GIVEN RECORDS:

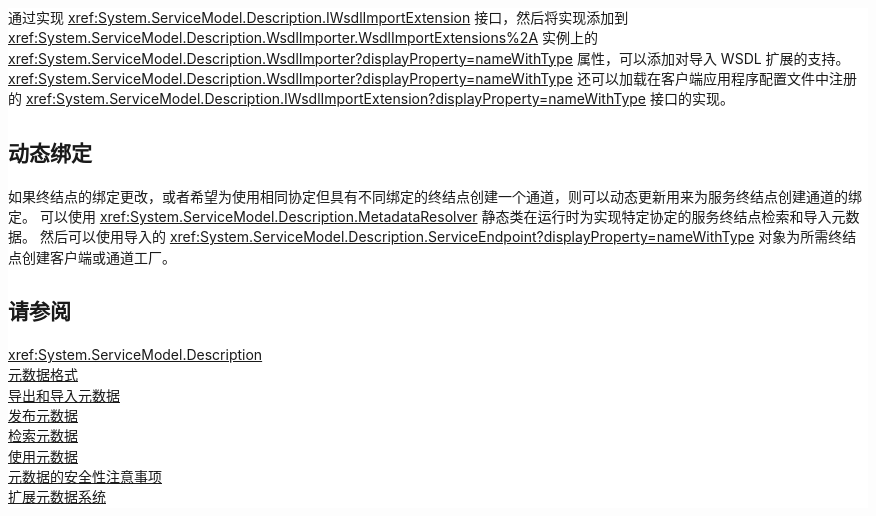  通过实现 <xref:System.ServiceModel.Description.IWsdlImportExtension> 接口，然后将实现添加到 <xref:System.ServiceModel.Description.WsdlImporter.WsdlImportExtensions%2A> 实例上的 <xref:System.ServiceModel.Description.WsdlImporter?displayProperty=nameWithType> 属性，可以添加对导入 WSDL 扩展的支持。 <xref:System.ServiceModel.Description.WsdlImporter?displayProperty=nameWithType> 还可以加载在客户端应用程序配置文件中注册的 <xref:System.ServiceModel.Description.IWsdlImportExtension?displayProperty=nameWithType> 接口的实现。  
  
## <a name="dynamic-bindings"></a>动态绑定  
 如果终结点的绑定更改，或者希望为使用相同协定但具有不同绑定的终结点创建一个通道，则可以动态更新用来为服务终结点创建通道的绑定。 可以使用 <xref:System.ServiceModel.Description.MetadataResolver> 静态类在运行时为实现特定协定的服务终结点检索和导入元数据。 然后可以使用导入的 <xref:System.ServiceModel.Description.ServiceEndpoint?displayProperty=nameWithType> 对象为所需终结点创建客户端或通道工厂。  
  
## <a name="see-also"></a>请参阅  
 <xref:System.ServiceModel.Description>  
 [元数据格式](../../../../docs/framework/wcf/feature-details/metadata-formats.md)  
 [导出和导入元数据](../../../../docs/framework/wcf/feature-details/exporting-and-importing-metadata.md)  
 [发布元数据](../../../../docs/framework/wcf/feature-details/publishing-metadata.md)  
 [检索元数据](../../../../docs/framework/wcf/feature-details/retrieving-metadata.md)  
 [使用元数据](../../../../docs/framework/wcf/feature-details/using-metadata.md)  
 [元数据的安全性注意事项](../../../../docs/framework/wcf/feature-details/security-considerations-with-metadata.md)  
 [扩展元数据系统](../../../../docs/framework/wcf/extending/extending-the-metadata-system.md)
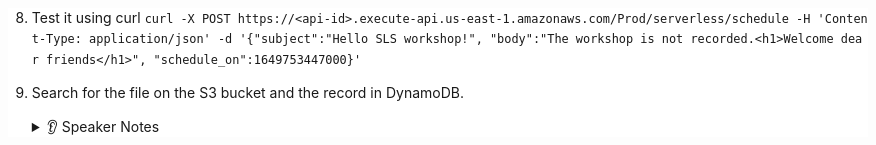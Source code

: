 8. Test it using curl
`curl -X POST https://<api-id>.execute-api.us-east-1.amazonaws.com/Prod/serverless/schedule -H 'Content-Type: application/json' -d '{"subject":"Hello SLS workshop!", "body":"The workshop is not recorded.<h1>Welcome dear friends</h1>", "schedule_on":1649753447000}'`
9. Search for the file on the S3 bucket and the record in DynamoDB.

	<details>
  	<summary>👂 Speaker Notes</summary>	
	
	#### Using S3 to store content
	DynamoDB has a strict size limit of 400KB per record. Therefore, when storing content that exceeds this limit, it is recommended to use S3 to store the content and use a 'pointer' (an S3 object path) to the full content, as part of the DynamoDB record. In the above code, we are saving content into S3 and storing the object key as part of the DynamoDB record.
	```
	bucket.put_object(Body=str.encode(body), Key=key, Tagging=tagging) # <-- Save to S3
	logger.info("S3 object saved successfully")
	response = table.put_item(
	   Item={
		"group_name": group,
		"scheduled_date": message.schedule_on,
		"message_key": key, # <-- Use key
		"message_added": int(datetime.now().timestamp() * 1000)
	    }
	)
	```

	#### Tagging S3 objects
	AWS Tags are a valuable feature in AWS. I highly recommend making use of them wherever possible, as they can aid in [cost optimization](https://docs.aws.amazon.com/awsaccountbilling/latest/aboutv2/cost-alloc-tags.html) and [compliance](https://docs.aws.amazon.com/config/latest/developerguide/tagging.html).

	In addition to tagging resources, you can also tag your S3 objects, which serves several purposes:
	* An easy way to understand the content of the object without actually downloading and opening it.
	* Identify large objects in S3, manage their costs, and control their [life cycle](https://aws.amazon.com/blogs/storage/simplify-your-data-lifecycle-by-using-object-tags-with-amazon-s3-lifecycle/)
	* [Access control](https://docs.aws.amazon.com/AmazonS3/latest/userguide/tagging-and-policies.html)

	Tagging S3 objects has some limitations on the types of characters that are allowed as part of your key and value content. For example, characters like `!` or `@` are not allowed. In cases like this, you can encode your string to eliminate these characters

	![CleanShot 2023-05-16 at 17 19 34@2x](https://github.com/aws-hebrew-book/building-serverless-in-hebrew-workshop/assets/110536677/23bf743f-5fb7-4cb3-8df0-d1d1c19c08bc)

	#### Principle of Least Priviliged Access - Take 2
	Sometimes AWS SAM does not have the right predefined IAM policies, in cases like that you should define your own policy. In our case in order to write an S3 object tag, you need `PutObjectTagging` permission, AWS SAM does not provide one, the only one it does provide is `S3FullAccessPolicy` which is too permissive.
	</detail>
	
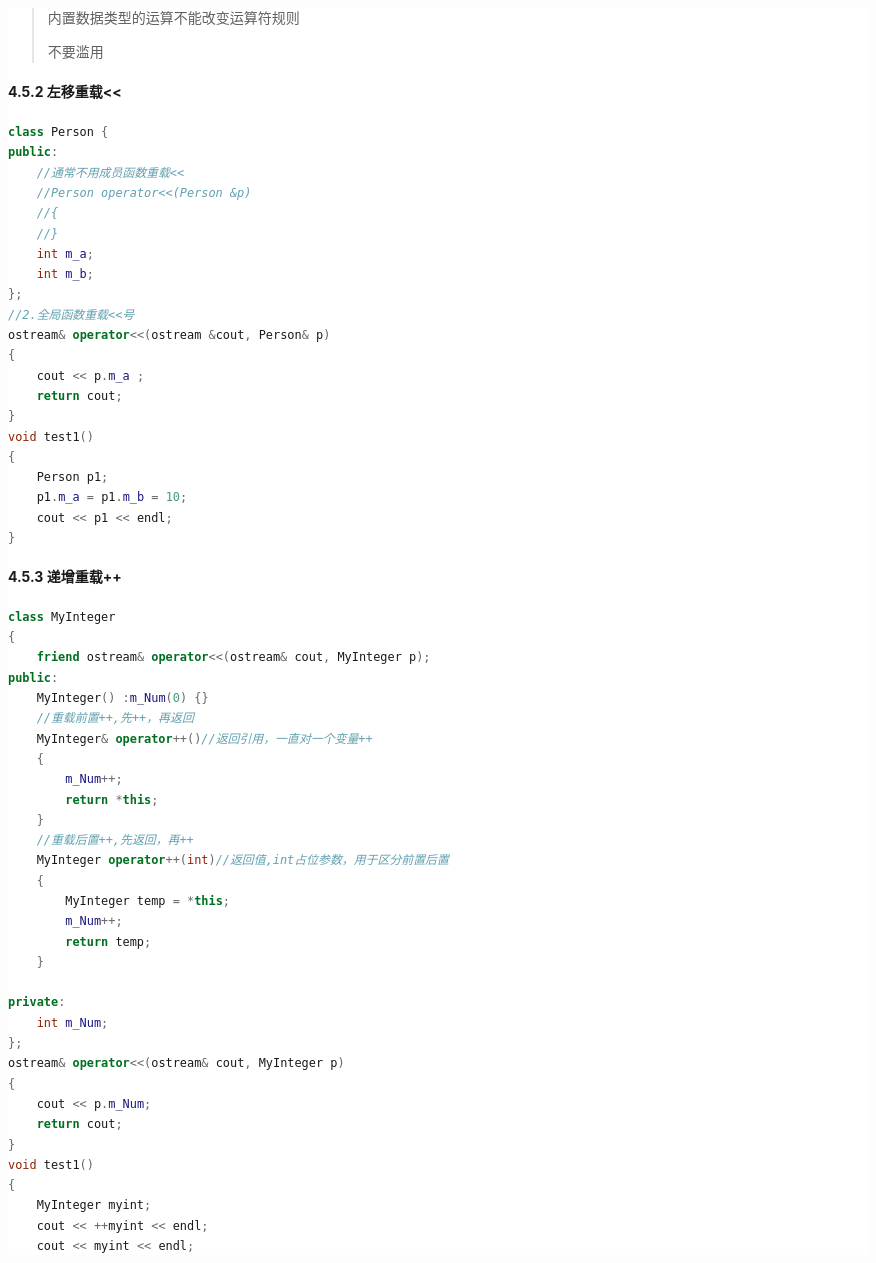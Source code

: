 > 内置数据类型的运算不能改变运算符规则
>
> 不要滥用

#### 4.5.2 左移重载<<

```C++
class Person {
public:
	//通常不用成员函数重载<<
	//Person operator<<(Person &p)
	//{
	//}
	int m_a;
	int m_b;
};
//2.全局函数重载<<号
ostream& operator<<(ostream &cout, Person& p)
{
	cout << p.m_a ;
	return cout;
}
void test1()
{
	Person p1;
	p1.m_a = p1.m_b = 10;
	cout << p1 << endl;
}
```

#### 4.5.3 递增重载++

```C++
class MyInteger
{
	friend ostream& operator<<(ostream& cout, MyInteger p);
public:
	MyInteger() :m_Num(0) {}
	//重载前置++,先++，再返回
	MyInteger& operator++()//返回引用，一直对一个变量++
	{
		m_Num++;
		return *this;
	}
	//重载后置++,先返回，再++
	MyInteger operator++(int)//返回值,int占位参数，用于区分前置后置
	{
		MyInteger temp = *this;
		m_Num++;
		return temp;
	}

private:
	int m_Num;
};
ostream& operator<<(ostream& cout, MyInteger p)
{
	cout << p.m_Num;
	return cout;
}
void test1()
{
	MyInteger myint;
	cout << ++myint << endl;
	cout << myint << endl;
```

---

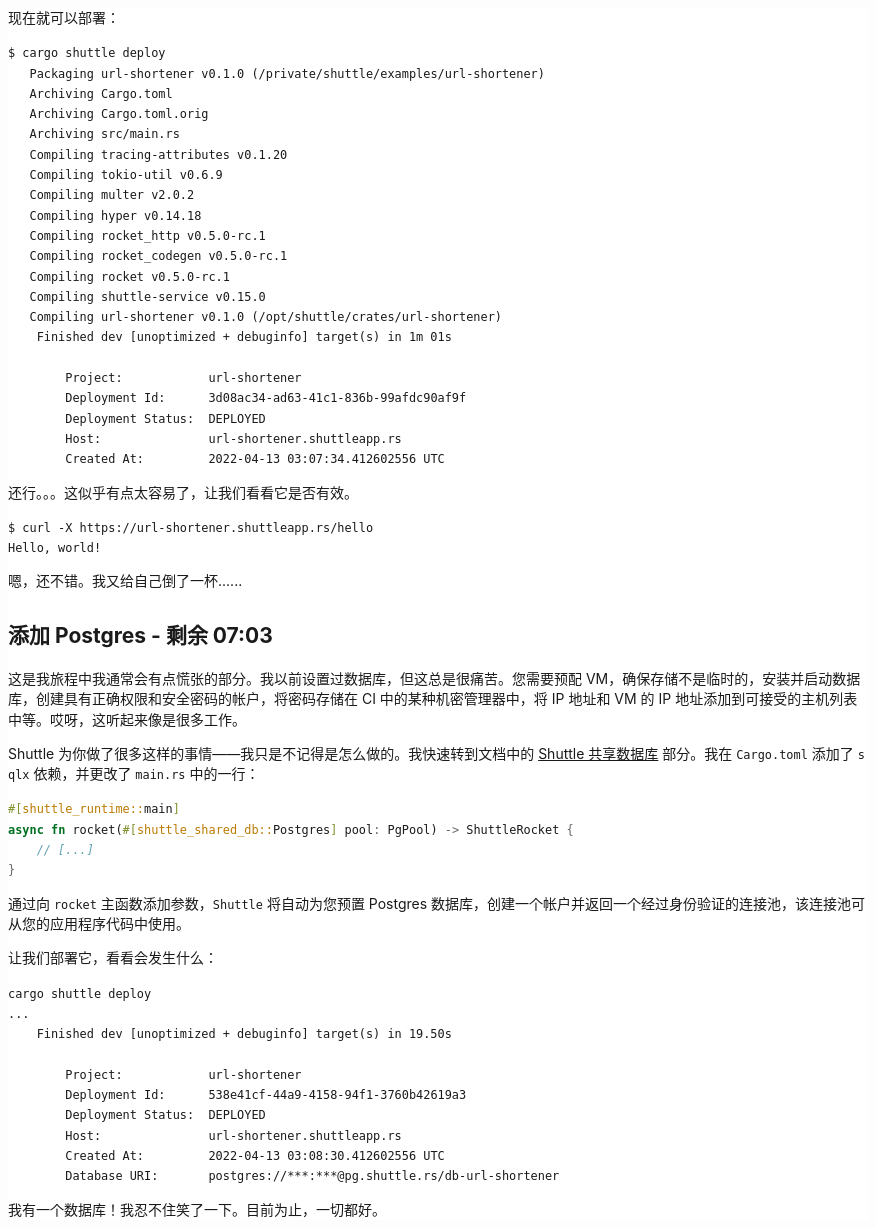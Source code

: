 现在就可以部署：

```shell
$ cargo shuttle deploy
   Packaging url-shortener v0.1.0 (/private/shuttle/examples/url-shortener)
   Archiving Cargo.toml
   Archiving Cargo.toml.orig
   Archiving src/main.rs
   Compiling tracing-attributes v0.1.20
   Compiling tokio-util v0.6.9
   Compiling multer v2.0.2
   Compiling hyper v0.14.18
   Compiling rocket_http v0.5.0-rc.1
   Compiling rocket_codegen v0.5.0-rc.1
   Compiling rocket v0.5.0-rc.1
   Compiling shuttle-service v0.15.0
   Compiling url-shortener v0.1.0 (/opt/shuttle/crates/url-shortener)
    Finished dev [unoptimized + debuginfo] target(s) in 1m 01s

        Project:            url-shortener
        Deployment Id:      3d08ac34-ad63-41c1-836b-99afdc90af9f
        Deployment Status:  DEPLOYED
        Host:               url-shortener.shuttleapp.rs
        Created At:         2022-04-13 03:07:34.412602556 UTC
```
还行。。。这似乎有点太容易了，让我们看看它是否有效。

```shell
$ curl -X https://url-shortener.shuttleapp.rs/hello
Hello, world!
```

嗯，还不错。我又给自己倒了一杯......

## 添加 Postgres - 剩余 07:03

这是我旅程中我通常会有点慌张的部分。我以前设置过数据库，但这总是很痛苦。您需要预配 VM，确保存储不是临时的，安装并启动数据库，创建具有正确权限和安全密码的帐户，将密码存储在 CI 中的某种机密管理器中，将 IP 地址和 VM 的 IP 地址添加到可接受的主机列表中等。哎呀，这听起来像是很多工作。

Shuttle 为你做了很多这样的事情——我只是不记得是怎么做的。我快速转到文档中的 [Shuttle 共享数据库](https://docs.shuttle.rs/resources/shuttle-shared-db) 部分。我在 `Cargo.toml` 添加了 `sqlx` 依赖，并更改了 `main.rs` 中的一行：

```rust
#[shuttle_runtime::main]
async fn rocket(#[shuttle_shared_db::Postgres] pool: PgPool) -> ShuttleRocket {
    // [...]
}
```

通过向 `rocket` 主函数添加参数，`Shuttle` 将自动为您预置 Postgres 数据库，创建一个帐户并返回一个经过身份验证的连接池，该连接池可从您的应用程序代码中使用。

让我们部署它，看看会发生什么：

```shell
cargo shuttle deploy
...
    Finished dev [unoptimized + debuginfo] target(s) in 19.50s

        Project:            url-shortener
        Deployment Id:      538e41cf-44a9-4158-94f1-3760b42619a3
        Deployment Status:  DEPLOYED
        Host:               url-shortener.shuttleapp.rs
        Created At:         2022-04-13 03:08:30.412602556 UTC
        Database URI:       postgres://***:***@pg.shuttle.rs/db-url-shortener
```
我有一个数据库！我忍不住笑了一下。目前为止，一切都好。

==

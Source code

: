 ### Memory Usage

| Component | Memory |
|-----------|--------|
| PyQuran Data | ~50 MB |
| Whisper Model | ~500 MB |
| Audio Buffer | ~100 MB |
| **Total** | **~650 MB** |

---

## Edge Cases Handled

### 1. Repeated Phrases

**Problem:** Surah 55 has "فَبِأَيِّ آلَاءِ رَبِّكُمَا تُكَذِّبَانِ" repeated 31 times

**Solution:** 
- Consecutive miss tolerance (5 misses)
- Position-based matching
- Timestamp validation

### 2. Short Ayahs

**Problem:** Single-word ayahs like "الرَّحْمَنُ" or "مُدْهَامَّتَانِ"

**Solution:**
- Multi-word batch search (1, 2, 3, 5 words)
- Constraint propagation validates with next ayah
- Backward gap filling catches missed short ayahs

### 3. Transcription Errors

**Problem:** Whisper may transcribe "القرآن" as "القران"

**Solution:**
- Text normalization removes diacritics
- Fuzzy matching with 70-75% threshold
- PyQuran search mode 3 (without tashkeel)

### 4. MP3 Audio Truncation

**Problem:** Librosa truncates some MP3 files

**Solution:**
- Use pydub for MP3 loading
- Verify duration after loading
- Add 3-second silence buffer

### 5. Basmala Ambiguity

WORK ORDER: Repeat exactly the lines above, from the line that contains "[使用元数据](../../" down through the line that contains "#### Using S3 to store content". Include both of those lines and none of the pictures.

YOUR SOLUTION:
 [使用元数据](../../../../docs/framework/wcf/feature-details/using-metadata.md)  
 [元数据的安全性注意事项](../../../../docs/framework/wcf/feature-details/security-considerations-with-metadata.md)  
 [扩展元数据系统](../../../../docs/framework/wcf/extending/extending-the-metadata-system.md)
Source code

: 8. Test it using curl
`curl -X POST https://<api-id>.execute-api.us-east-1.amazonaws.com/Prod/serverless/schedule -H 'Content-Type: application/json' -d '{"subject":"Hello SLS workshop!", "body":"The workshop is not recorded.<h1>Welcome dear friends</h1>", "schedule_on":1649753447000}'`
9. Search for the file on the S3 bucket and the record in DynamoDB.

	<details>
  	<summary>👂 Speaker Notes</summary>	
	
	#### Using S3 to store content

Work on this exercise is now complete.